6. The method according to claim 5, wherein the one or more sepsis-Dx genes selected from the group consisting of ftsy, PROC, MAP1B, CSN5, A2ML1, CST3, FGA, PEDF, and VASN.

7. The method according to claim 5, wherein the patient is suspected of having NEC or sepsis.

8. A method of providing a prognosis for a patient with NEC or predicting responsiveness of a patient with NEC to medical therapy, the method comprising:

a. detecting the level in the urine of protein encoded by one or more NEC-M/S genes to obtain an NEC-M/S signature;

b. comparing the NEC-M/S signature to a NEC-M/S reference signature; and

c. employing the results of the comparison to provide a prognosis for the patient or predict responsiveness of the patient to medical therapy.

9. The method according to claim 8, wherein the one or more NEC-M/S genes is selected from the group consisting of Q6ZUQ4, OBFC2B, COL11A2, NBEAL2, GRASP, HUWE1, COL1A2, HOXD3, DSG4, KRTAP5-11, Y1020, FGA, UMOD, OSTP/OPN, APOA4, CO8G, SAP1, ANGT, CD14, FIBA, PROF1, PEDF, PLSL, LMAN2, CD14, CST3, RET4/RBP4, A2ML1, and VASN.

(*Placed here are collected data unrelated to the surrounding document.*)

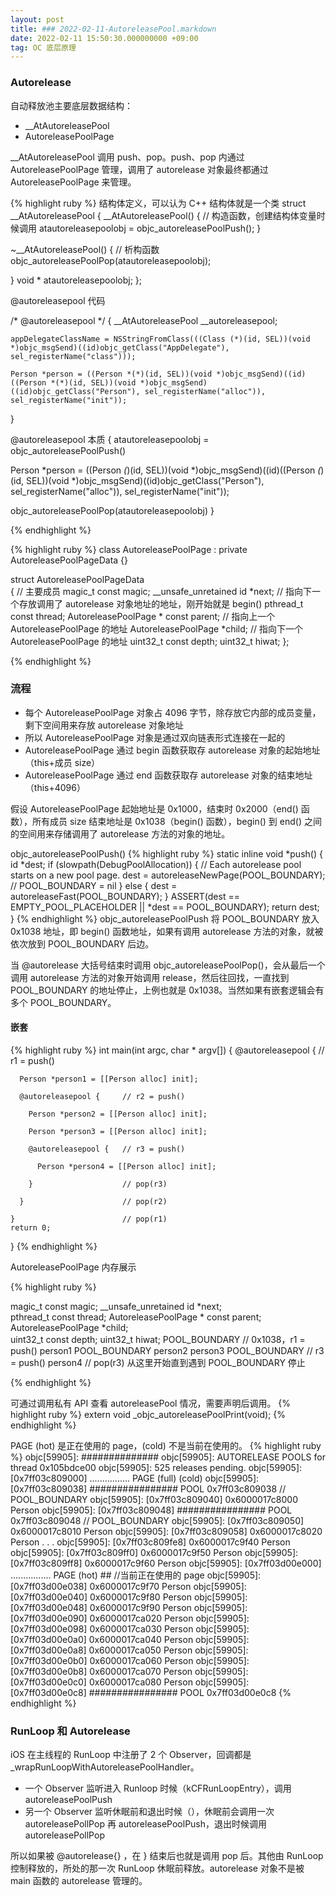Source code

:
 ```yaml
---
layout: post
title: ### 2022-02-11-AutoreleasePool.markdown
date: 2022-02-11 15:50:30.000000000 +09:00
tag: OC 底层原理 
---
```


### Autorelease
自动释放池主要底层数据结构：
* __AtAutoreleasePool
* AutoreleasePoolPage

__AtAutoreleasePool 调用 push、pop。push、pop 内通过 AutoreleasePoolPage 管理，调用了 autorelease 对象最终都通过 AutoreleasePoolPage 来管理。

{% highlight ruby %}
结构体定义，可以认为 C++ 结构体就是一个类
struct __AtAutoreleasePool {
  __AtAutoreleasePool() {    // 构造函数，创建结构体变量时候调用
      atautoreleasepoolobj = objc_autoreleasePoolPush();
  }
  
  ~__AtAutoreleasePool() {   // 析构函数
      objc_autoreleasePoolPop(atautoreleasepoolobj);
      
  }
  void * atautoreleasepoolobj;
};

@autoreleasepool 代码

/* @autoreleasepool */ 
{ 
    __AtAutoreleasePool __autoreleasepool; 

    appDelegateClassName = NSStringFromClass(((Class (*)(id, SEL))(void *)objc_msgSend)((id)objc_getClass("AppDelegate"), sel_registerName("class")));

    Person *person = ((Person *(*)(id, SEL))(void *)objc_msgSend)((id)((Person *(*)(id, SEL))(void *)objc_msgSend)((id)objc_getClass("Person"), sel_registerName("alloc")), sel_registerName("init"));
}

@autoreleasepool 本质
{
  atautoreleasepoolobj = objc_autoreleasePoolPush()
 
  Person *person = ((Person *(*)(id, SEL))(void *)objc_msgSend)((id)((Person *(*)(id, SEL))(void *)objc_msgSend)((id)objc_getClass("Person"), sel_registerName("alloc")), sel_registerName("init"));
  
  objc_autoreleasePoolPop(atautoreleasepoolobj)
}

{% endhighlight %}

{% highlight ruby %}
class AutoreleasePoolPage : private AutoreleasePoolPageData {}

struct AutoreleasePoolPageData       
{                                       // 主要成员
  magic_t const magic;
  __unsafe_unretained id *next;         // 指向下一个存放调用了 autorelease 对象地址的地址，刚开始就是 begin()
  pthread_t const thread;
  AutoreleasePoolPage * const parent;   // 指向上一个 AutoreleasePoolPage 的地址
  AutoreleasePoolPage *child;           // 指向下一个 AutoreleasePoolPage 的地址
  uint32_t const depth;
  uint32_t hiwat;
};

{% endhighlight %}

### 流程
* 每个 AutoreleasePoolPage 对象占 4096 字节，除存放它内部的成员变量，剩下空间用来存放 autorelease 对象地址
* 所以 AutoreleasePoolPage 对象是通过双向链表形式连接在一起的
* AutoreleasePoolPage 通过 begin 函数获取存 autorelease 对象的起始地址（this+成员 size）
* AutoreleasePoolPage 通过 end 函数获取存 autorelease 对象的结束地址 （this+4096）


假设 AutoreleasePoolPage 起始地址是 0x1000，结束时 0x2000（end() 函数），所有成员 size 结束地址是 0x1038（begin() 函数），begin() 到 end() 之间的空间用来存储调用了 autorelease 方法的对象的地址。


objc_autoreleasePoolPush()
{% highlight ruby %}
static inline void *push() 
{
    id *dest;
    if (slowpath(DebugPoolAllocation)) {
        // Each autorelease pool starts on a new pool page.
        dest = autoreleaseNewPage(POOL_BOUNDARY);         // POOL_BOUNDARY = nil
    } else {
        dest = autoreleaseFast(POOL_BOUNDARY);
    }
    ASSERT(dest == EMPTY_POOL_PLACEHOLDER || *dest == POOL_BOUNDARY);
    return dest;
}
{% endhighlight %}
objc_autoreleasePoolPush 将 POOL_BOUNDARY 放入 0x1038 地址，即 begin() 函数地址，如果有调用 autorelease 方法的对象，就被依次放到 POOL_BOUNDARY 后边。

当 @autorelease 大括号结束时调用 objc_autoreleasePoolPop()，会从最后一个调用 autorelease 方法的对象开始调用 release，然后往回找，一直找到 POOL_BOUNDARY 的地址停止，上例也就是 0x1038。当然如果有嵌套逻辑会有多个 POOL_BOUNDARY。

#### 嵌套
{% highlight ruby %}
int main(int argc, char * argv[]) {
    @autoreleasepool {       // r1 = push()
      
      Person *person1 = [[Person alloc] init];
      
      @autoreleasepool {     // r2 = push()
        
        Person *person2 = [[Person alloc] init];

        Person *person3 = [[Person alloc] init];
        
        @autoreleasepool {   // r3 = push()
          
          Person *person4 = [[Person alloc] init];
          
        }                    // pop(r3)
        
      }                      // pop(r2)
      
    }                        // pop(r1)
    return 0;
}
{% endhighlight %}

AutoreleasePoolPage 内存展示

{% highlight ruby %}

magic_t const magic;
__unsafe_unretained id *next;  
pthread_t const thread;
AutoreleasePoolPage * const parent;   
AutoreleasePoolPage *child;           
uint32_t const depth;
uint32_t hiwat;
POOL_BOUNDARY          // 0x1038，r1 = push()
person1
POOL_BOUNDARY
person2
person3
POOL_BOUNDARY         // r3 = push()
person4               // pop(r3) 从这里开始直到遇到 POOL_BOUNDARY 停止

{% endhighlight %}

可通过调用私有 API 查看 autoreleasePool 情况，需要声明后调用。
{% highlight ruby %}
extern void _objc_autoreleasePoolPrint(void); 
{% endhighlight %}

PAGE  (hot) 是正在使用的 page，(cold) 不是当前在使用的。
{% highlight ruby %}
objc[59905]: ##############
objc[59905]: AUTORELEASE POOLS for thread 0x105bdce00
objc[59905]: 525 releases pending.
objc[59905]: [0x7ff03c809000]  ................  PAGE (full)  (cold)
objc[59905]: [0x7ff03c809038]  ################  POOL 0x7ff03c809038   // POOL_BOUNDARY
objc[59905]: [0x7ff03c809040]    0x6000017c8000  Person
objc[59905]: [0x7ff03c809048]  ################  POOL 0x7ff03c809048   // POOL_BOUNDARY
objc[59905]: [0x7ff03c809050]    0x6000017c8010  Person
objc[59905]: [0x7ff03c809058]    0x6000017c8020  Person
.
.
.
objc[59905]: [0x7ff03c809fe8]    0x6000017c9f40  Person
objc[59905]: [0x7ff03c809ff0]    0x6000017c9f50  Person
objc[59905]: [0x7ff03c809ff8]    0x6000017c9f60  Person
objc[59905]: [0x7ff03d00e000]  ................  PAGE  (hot)        ## //当前正在使用的 page
objc[59905]: [0x7ff03d00e038]    0x6000017c9f70  Person
objc[59905]: [0x7ff03d00e040]    0x6000017c9f80  Person
objc[59905]: [0x7ff03d00e048]    0x6000017c9f90  Person
objc[59905]: [0x7ff03d00e090]    0x6000017ca020  Person
objc[59905]: [0x7ff03d00e098]    0x6000017ca030  Person
objc[59905]: [0x7ff03d00e0a0]    0x6000017ca040  Person
objc[59905]: [0x7ff03d00e0a8]    0x6000017ca050  Person
objc[59905]: [0x7ff03d00e0b0]    0x6000017ca060  Person
objc[59905]: [0x7ff03d00e0b8]    0x6000017ca070  Person
objc[59905]: [0x7ff03d00e0c0]    0x6000017ca080  Person
objc[59905]: [0x7ff03d00e0c8]  ################  POOL 0x7ff03d00e0c8
{% endhighlight %}

### RunLoop 和 Autorelease
iOS 在主线程的 RunLoop 中注册了 2 个 Observer，回调都是 _wrapRunLoopWithAutoreleasePoolHandler。
* 一个 Observer 监听进入 Runloop 时候（kCFRunLoopEntry），调用 autoreleasePoolPush
* 另一个 Observer 监听休眠前和退出时候（），休眠前会调用一次 autoreleasePollPop 再 autoreleasePoolPush，退出时候调用 autoreleasePollPop


所以如果被 @autorelease{} ，在 } 结束后也就是调用 pop 后。其他由 RunLoop 控制释放的，所处的那一次 RunLoop 休眠前释放。autorelease 对象不是被 main 函数的 autorelease 管理的。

10. The method according to claim 9, wherein the one or more NEC-M/S genes comprises FGA, and the FGA is detected by detecting one or more FGA peptides selected from the group consisting of DEAGSEADHEGTHSTKR, DEAGSEADHEGTHSTKRG, and DEAGSEADHEGTHSTKRGHAKSRPV.

11. The method according to claim 8, wherein the patient is diagnosed as having NEC.

12. The method according to claim 8, wherein the medical therapy is antibiotics and nothing by mouth.

13. The method according to claim 8, further comprising the step of obtaining an NEC clinical score, wherein the comparing comprises comparing the NEC-M/S signature and the NEC clinical score to a reference NEC-M/S signature and a reference NEC clinical score, and the employing comprises employing the results of the comparisons to provide a prognosis or predict responsiveness of an NEC patient to medical therapy.

14. A kit for diagnosing a patient with NEC, diagnosing a patient with sepsis, providing a prognosis for a patient with NEC or predicting responsiveness of a patient with NEC to medical therapy, the kit comprising:

a detection reagent for the detection of one or more proteins encoded by one or more NEC-Dx, sepsis-Dx, and/or NEC-M/S genes, and

a NEC-Dx signature reference, sepsis-Dx signature reference, and/or NEC-M/S signature reference.

15. The kit according to claim 14, wherein the one or more NEC-M/S genes comprises FGA, wherein the detection reagent detects one or more peptides selected from the group consisting of DEAGSEADHEGTHSTKR, DEAGSEADHEGTHSTKRG, and DEAGSEADHEGTHSTKRGHAKSRPV.